▶ TASK BRIEF:
Check the entries below for lines with "qcloudimg"; report only how many there are.

#### RECORDS SUPPLIED

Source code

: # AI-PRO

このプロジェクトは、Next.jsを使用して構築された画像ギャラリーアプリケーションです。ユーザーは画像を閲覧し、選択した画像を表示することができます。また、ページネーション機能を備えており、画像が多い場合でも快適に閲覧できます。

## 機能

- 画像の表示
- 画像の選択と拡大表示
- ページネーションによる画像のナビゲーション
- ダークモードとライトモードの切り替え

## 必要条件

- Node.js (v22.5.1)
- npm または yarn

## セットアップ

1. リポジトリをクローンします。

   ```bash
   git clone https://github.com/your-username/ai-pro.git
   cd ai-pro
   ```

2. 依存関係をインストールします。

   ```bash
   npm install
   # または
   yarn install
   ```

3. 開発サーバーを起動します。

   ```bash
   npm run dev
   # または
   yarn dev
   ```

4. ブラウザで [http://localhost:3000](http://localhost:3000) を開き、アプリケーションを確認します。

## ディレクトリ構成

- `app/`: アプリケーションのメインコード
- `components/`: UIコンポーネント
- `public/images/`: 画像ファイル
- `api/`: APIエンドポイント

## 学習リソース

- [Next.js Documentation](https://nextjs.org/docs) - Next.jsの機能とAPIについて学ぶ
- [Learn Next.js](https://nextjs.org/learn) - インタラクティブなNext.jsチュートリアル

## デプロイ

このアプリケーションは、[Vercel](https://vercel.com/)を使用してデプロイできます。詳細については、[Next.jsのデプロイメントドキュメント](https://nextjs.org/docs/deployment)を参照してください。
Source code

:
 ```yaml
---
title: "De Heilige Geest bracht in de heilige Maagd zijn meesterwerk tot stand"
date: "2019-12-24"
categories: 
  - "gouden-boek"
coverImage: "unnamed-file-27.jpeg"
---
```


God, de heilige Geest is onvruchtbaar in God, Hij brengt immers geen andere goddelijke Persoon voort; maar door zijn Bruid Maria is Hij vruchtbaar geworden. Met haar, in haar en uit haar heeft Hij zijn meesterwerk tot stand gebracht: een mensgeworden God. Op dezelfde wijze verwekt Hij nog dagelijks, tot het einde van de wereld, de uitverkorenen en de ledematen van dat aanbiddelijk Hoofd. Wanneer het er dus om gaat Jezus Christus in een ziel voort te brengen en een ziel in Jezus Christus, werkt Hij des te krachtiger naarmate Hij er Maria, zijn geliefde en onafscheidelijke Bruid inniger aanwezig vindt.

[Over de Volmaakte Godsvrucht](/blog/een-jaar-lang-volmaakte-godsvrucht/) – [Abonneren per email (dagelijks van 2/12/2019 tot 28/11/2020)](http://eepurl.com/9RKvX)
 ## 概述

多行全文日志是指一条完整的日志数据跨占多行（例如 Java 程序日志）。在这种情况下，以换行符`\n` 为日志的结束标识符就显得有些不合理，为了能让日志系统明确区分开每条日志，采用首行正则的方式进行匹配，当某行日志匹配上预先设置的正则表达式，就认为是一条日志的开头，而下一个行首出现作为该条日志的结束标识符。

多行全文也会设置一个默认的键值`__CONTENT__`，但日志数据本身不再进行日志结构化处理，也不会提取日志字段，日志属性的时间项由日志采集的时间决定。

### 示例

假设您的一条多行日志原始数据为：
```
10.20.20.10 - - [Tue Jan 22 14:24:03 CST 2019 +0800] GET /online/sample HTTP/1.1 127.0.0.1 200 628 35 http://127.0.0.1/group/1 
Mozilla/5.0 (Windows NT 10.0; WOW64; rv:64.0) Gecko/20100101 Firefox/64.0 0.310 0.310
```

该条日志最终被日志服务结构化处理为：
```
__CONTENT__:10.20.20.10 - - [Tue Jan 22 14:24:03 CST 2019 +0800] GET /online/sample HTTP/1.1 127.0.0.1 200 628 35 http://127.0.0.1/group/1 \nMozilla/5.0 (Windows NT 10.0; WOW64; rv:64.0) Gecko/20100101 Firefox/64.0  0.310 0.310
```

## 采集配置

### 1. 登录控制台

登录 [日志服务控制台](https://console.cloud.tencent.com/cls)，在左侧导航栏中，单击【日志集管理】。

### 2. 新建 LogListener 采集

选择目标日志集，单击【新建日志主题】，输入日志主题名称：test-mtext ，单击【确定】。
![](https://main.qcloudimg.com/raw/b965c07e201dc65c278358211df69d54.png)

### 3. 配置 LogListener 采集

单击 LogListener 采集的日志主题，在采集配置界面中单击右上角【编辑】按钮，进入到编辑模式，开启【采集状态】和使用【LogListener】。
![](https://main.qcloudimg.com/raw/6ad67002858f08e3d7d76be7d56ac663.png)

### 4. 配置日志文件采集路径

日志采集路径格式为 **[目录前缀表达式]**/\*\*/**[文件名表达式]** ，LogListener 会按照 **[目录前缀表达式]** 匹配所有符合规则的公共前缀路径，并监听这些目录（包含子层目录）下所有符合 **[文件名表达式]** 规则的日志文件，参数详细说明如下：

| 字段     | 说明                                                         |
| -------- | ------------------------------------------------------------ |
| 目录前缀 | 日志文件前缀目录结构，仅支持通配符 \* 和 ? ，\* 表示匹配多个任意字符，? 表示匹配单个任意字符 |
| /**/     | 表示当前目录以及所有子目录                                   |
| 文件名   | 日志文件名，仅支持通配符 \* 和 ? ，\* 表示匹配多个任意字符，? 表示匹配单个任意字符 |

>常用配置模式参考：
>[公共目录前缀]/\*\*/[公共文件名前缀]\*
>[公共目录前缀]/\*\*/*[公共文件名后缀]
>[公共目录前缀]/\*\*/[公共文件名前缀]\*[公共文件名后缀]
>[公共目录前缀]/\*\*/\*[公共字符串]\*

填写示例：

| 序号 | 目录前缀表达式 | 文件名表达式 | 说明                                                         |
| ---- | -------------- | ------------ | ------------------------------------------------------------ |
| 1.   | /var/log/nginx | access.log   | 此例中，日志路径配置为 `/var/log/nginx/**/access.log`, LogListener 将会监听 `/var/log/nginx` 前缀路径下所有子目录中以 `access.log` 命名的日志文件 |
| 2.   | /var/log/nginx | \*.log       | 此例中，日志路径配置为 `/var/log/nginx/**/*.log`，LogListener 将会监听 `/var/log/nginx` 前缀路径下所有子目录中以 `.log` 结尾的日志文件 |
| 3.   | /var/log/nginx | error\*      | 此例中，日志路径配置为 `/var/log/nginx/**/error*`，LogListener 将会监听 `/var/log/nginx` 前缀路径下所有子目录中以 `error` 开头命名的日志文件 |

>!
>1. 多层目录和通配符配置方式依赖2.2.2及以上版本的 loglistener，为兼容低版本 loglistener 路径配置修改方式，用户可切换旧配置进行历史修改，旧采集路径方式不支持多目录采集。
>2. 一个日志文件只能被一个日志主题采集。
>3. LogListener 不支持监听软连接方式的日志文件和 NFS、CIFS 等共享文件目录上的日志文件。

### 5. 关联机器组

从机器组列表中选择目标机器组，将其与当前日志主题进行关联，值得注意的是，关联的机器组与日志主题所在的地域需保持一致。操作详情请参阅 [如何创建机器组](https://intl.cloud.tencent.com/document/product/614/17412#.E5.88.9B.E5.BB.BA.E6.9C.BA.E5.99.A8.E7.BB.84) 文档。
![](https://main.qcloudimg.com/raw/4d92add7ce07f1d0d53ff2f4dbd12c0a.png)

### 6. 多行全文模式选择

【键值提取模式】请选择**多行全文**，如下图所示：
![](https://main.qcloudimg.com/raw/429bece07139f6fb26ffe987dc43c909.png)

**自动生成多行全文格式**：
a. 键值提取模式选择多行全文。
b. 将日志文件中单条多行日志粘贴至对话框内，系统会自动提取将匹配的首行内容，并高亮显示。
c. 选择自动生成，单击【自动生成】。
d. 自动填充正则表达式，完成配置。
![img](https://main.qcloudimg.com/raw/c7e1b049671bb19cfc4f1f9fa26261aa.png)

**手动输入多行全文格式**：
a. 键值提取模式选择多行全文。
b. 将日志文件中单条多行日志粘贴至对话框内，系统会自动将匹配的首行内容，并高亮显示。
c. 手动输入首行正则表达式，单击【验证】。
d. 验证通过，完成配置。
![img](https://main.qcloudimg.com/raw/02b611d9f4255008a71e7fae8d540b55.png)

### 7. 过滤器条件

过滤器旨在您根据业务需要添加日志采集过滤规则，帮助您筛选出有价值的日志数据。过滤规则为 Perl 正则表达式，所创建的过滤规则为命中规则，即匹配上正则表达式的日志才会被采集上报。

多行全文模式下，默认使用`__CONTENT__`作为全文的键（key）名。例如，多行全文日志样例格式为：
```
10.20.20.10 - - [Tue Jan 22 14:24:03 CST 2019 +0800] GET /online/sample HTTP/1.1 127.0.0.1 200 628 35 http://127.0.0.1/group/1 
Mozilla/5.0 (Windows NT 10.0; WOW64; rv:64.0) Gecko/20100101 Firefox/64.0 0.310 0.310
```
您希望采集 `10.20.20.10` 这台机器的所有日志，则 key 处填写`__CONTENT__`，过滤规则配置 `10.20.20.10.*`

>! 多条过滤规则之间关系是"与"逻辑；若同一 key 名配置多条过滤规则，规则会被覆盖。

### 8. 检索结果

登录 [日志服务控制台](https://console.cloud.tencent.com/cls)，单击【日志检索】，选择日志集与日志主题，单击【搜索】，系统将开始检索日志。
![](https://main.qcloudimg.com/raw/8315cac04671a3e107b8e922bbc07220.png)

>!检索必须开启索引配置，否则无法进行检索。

########

▶ WRITTEN SOLUTION:
7